## Exercise directions:
Return the entries below in their exact form, leaving the pictures out.

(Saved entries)
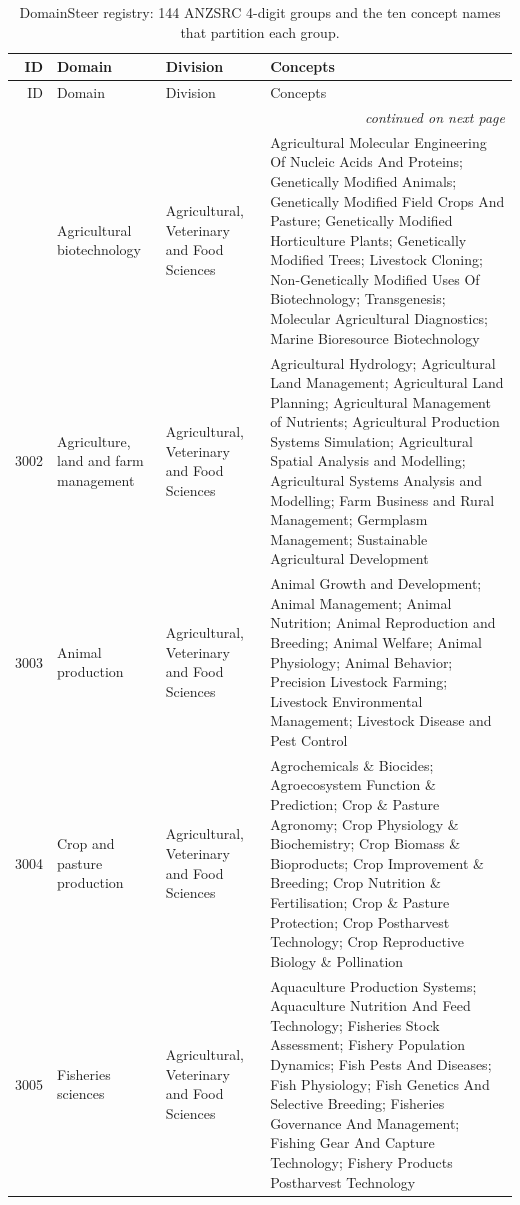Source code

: \begingroup
\scriptsize
\setlength{\tabcolsep}{2.5pt}
\setlength{\LTcapwidth}{\textwidth}

\begin{longtable}{r p{2.45cm} p{2.55cm} p{6.15cm}}
\caption{DomainSteer registry: 144 ANZSRC 4-digit groups and the ten concept names that partition each group.}
\label{tab:app-registry} \\
\toprule
ID & Domain & Division & Concepts \\
\midrule
\endfirsthead
\toprule
ID & Domain & Division & Concepts \\
\midrule
\endhead
\midrule
\multicolumn{4}{r}{\emph{continued on next page}} \\
\endfoot
\bottomrule
\endlastfoot
3001 & Agricultural biotechnology & Agricultural, Veterinary and Food Sciences & Agricultural Molecular Engineering Of Nucleic Acids And Proteins; Genetically Modified Animals; Genetically Modified Field Crops And Pasture; Genetically Modified Horticulture Plants; Genetically Modified Trees; Livestock Cloning; Non-Genetically Modified Uses Of Biotechnology; Transgenesis; Molecular Agricultural Diagnostics; Marine Bioresource Biotechnology \\
3002 & Agriculture, land and farm management & Agricultural, Veterinary and Food Sciences & Agricultural Hydrology; Agricultural Land Management; Agricultural Land Planning; Agricultural Management of Nutrients; Agricultural Production Systems Simulation; Agricultural Spatial Analysis and Modelling; Agricultural Systems Analysis and Modelling; Farm Business and Rural Management; Germplasm Management; Sustainable Agricultural Development \\
3003 & Animal production & Agricultural, Veterinary and Food Sciences & Animal Growth and Development; Animal Management; Animal Nutrition; Animal Reproduction and Breeding; Animal Welfare; Animal Physiology; Animal Behavior; Precision Livestock Farming; Livestock Environmental Management; Livestock Disease and Pest Control \\
3004 & Crop and pasture production & Agricultural, Veterinary and Food Sciences & Agrochemicals \& Biocides; Agroecosystem Function \& Prediction; Crop \& Pasture Agronomy; Crop Physiology \& Biochemistry; Crop Biomass \& Bioproducts; Crop Improvement \& Breeding; Crop Nutrition \& Fertilisation; Crop \& Pasture Protection; Crop Postharvest Technology; Crop Reproductive Biology \& Pollination \\
3005 & Fisheries sciences & Agricultural, Veterinary and Food Sciences & Aquaculture Production Systems; Aquaculture Nutrition And Feed Technology; Fisheries Stock Assessment; Fishery Population Dynamics; Fish Pests And Diseases; Fish Physiology; Fish Genetics And Selective Breeding; Fisheries Governance And Management; Fishing Gear And Capture Technology; Fishery Products Postharvest Technology \\

\end{longtable}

## Task output:
Source code

: \begingroup
\scriptsize
\setlength{\tabcolsep}{2.5pt}
\setlength{\LTcapwidth}{\textwidth}

\begin{longtable}{r p{2.45cm} p{2.55cm} p{6.15cm}}
\caption{DomainSteer registry: 144 ANZSRC 4-digit groups and the ten concept names that partition each group.}
\label{tab:app-registry} \\
\toprule
ID & Domain & Division & Concepts \\
\midrule
\endfirsthead
\toprule
ID & Domain & Division & Concepts \\
\midrule
\endhead
\midrule
\multicolumn{4}{r}{\emph{continued on next page}} \\
\endfoot
\bottomrule
\endlastfoot
3001 & Agricultural biotechnology & Agricultural, Veterinary and Food Sciences & Agricultural Molecular Engineering Of Nucleic Acids And Proteins; Genetically Modified Animals; Genetically Modified Field Crops And Pasture; Genetically Modified Horticulture Plants; Genetically Modified Trees; Livestock Cloning; Non-Genetically Modified Uses Of Biotechnology; Transgenesis; Molecular Agricultural Diagnostics; Marine Bioresource Biotechnology \\
3002 & Agriculture, land and farm management & Agricultural, Veterinary and Food Sciences & Agricultural Hydrology; Agricultural Land Management; Agricultural Land Planning; Agricultural Management of Nutrients; Agricultural Production Systems Simulation; Agricultural Spatial Analysis and Modelling; Agricultural Systems Analysis and Modelling; Farm Business and Rural Management; Germplasm Management; Sustainable Agricultural Development \\
3003 & Animal production & Agricultural, Veterinary and Food Sciences & Animal Growth and Development; Animal Management; Animal Nutrition; Animal Reproduction and Breeding; Animal Welfare; Animal Physiology; Animal Behavior; Precision Livestock Farming; Livestock Environmental Management; Livestock Disease and Pest Control \\
3004 & Crop and pasture production & Agricultural, Veterinary and Food Sciences & Agrochemicals \& Biocides; Agroecosystem Function \& Prediction; Crop \& Pasture Agronomy; Crop Physiology \& Biochemistry; Crop Biomass \& Bioproducts; Crop Improvement \& Breeding; Crop Nutrition \& Fertilisation; Crop \& Pasture Protection; Crop Postharvest Technology; Crop Reproductive Biology \& Pollination \\
3005 & Fisheries sciences & Agricultural, Veterinary and Food Sciences & Aquaculture Production Systems; Aquaculture Nutrition And Feed Technology; Fisheries Stock Assessment; Fishery Population Dynamics; Fish Pests And Diseases; Fish Physiology; Fish Genetics And Selective Breeding; Fisheries Governance And Management; Fishing Gear And Capture Technology; Fishery Products Postharvest Technology \\

\end{longtable}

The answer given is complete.